*** Data for analysis ***

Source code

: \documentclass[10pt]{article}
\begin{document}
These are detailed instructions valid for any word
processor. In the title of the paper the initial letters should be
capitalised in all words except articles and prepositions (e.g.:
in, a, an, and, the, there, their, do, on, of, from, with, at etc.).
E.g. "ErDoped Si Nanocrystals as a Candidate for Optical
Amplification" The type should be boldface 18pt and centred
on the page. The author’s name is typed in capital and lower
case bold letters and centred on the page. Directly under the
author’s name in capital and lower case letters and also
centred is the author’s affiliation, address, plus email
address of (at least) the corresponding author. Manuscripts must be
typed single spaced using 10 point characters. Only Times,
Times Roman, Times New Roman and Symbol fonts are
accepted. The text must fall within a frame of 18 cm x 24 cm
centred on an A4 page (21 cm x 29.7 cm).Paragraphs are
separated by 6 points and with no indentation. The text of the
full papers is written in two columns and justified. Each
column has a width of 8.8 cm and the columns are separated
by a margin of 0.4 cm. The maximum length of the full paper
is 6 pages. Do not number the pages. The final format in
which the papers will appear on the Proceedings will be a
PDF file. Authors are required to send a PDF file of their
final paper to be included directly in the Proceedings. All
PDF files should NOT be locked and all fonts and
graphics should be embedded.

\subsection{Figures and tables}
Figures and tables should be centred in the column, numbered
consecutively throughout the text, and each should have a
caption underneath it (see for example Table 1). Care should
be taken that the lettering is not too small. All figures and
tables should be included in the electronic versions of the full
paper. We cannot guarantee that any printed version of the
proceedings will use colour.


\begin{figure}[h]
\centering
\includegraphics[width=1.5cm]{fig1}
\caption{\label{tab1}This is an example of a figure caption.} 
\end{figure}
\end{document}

*** End of Data for analysis ***

▶ **Exercise instructions**:
Tally the lines of the records above that contain the word "address". Give only the total.

▶ **Exercise result**:
2